◆ WHAT YOU WILL DO ◆
Here are some entries; quote each one exactly.

[Data records]
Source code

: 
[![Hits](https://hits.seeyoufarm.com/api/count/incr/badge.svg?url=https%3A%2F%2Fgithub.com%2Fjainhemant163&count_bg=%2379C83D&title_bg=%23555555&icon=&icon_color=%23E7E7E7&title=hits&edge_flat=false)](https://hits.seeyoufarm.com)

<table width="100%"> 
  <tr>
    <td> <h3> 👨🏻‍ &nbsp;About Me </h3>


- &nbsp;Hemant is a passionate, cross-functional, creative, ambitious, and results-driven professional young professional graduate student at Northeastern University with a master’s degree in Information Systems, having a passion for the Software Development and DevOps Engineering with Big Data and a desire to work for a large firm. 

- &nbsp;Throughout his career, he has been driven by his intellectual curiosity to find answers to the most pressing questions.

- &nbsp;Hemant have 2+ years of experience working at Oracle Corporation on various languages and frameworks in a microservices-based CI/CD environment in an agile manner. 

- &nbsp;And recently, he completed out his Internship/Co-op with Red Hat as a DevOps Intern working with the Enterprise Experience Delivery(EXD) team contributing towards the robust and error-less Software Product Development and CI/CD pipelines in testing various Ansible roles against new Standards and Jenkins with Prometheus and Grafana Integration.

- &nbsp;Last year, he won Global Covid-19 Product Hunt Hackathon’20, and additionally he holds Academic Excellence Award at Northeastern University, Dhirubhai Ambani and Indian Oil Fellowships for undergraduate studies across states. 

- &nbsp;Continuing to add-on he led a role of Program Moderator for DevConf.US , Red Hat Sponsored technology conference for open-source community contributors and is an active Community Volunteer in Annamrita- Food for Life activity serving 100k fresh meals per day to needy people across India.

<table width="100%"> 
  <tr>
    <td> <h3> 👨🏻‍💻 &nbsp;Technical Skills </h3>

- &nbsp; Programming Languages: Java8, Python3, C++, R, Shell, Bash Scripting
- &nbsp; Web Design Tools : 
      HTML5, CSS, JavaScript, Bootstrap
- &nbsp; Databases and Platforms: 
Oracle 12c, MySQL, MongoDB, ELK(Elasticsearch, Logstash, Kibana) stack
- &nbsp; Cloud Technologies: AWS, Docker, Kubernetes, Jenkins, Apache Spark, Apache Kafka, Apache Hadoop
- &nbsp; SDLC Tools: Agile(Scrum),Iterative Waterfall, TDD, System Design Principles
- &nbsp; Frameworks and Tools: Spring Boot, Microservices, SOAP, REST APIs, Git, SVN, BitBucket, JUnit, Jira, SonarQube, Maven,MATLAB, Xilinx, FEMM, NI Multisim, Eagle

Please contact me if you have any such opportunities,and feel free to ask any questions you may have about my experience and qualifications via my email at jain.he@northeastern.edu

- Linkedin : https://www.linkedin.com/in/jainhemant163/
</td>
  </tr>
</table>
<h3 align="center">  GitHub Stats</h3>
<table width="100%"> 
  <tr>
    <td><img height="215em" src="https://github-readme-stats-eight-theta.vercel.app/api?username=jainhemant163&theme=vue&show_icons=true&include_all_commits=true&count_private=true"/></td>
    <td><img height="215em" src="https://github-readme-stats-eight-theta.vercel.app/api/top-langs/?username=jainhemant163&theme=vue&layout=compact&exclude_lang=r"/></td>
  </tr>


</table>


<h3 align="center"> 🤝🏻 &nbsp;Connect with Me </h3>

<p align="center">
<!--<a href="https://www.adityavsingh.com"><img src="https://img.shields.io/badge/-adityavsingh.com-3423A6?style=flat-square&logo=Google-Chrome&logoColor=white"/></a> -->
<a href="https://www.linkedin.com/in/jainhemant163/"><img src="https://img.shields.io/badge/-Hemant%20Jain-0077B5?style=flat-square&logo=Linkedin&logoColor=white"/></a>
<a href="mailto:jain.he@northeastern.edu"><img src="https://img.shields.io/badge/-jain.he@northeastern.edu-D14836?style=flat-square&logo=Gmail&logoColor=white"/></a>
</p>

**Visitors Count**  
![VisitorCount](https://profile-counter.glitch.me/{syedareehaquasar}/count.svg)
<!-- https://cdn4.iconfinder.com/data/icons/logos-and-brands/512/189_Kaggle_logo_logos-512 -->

◆ EXERCISE RESULT ◆
Source code

: 
[![Hits](https://hits.seeyoufarm.com/api/count/incr/badge.svg?url=https%3A%2F%2Fgithub.com%2Fjainhemant163&count_bg=%2379C83D&title_bg=%23555555&icon=&icon_color=%23E7E7E7&title=hits&edge_flat=false)](https://hits.seeyoufarm.com)

<table width="100%"> 
  <tr>
    <td> <h3> 👨🏻‍ &nbsp;About Me </h3>


- &nbsp;Hemant is a passionate, cross-functional, creative, ambitious, and results-driven professional young professional graduate student at Northeastern University with a master’s degree in Information Systems, having a passion for the Software Development and DevOps Engineering with Big Data and a desire to work for a large firm. 

- &nbsp;Throughout his career, he has been driven by his intellectual curiosity to find answers to the most pressing questions.

- &nbsp;Hemant have 2+ years of experience working at Oracle Corporation on various languages and frameworks in a microservices-based CI/CD environment in an agile manner. 

- &nbsp;And recently, he completed out his Internship/Co-op with Red Hat as a DevOps Intern working with the Enterprise Experience Delivery(EXD) team contributing towards the robust and error-less Software Product Development and CI/CD pipelines in testing various Ansible roles against new Standards and Jenkins with Prometheus and Grafana Integration.

- &nbsp;Last year, he won Global Covid-19 Product Hunt Hackathon’20, and additionally he holds Academic Excellence Award at Northeastern University, Dhirubhai Ambani and Indian Oil Fellowships for undergraduate studies across states. 

- &nbsp;Continuing to add-on he led a role of Program Moderator for DevConf.US , Red Hat Sponsored technology conference for open-source community contributors and is an active Community Volunteer in Annamrita- Food for Life activity serving 100k fresh meals per day to needy people across India.

<table width="100%"> 
  <tr>
    <td> <h3> 👨🏻‍💻 &nbsp;Technical Skills </h3>

- &nbsp; Programming Languages: Java8, Python3, C++, R, Shell, Bash Scripting
- &nbsp; Web Design Tools : 
      HTML5, CSS, JavaScript, Bootstrap
- &nbsp; Databases and Platforms: 
Oracle 12c, MySQL, MongoDB, ELK(Elasticsearch, Logstash, Kibana) stack
- &nbsp; Cloud Technologies: AWS, Docker, Kubernetes, Jenkins, Apache Spark, Apache Kafka, Apache Hadoop
- &nbsp; SDLC Tools: Agile(Scrum),Iterative Waterfall, TDD, System Design Principles
- &nbsp; Frameworks and Tools: Spring Boot, Microservices, SOAP, REST APIs, Git, SVN, BitBucket, JUnit, Jira, SonarQube, Maven,MATLAB, Xilinx, FEMM, NI Multisim, Eagle

Please contact me if you have any such opportunities,and feel free to ask any questions you may have about my experience and qualifications via my email at jain.he@northeastern.edu

- Linkedin : https://www.linkedin.com/in/jainhemant163/
</td>
  </tr>
</table>
<h3 align="center">  GitHub Stats</h3>
<table width="100%"> 
  <tr>
    <td><img height="215em" src="https://github-readme-stats-eight-theta.vercel.app/api?username=jainhemant163&theme=vue&show_icons=true&include_all_commits=true&count_private=true"/></td>
    <td><img height="215em" src="https://github-readme-stats-eight-theta.vercel.app/api/top-langs/?username=jainhemant163&theme=vue&layout=compact&exclude_lang=r"/></td>
  </tr>


</table>


<h3 align="center"> 🤝🏻 &nbsp;Connect with Me </h3>

<p align="center">
<!--<a href="https://www.adityavsingh.com"><img src="https://img.shields.io/badge/-adityavsingh.com-3423A6?style=flat-square&logo=Google-Chrome&logoColor=white"/></a> -->
<a href="https://www.linkedin.com/in/jainhemant163/"><img src="https://img.shields.io/badge/-Hemant%20Jain-0077B5?style=flat-square&logo=Linkedin&logoColor=white"/></a>
<a href="mailto:jain.he@northeastern.edu"><img src="https://img.shields.io/badge/-jain.he@northeastern.edu-D14836?style=flat-square&logo=Gmail&logoColor=white"/></a>
</p>

**Visitors Count**  
![VisitorCount](https://profile-counter.glitch.me/{syedareehaquasar}/count.svg)
<!-- https://cdn4.iconfinder.com/data/icons/logos-and-brands/512/189_Kaggle_logo_logos-512 -->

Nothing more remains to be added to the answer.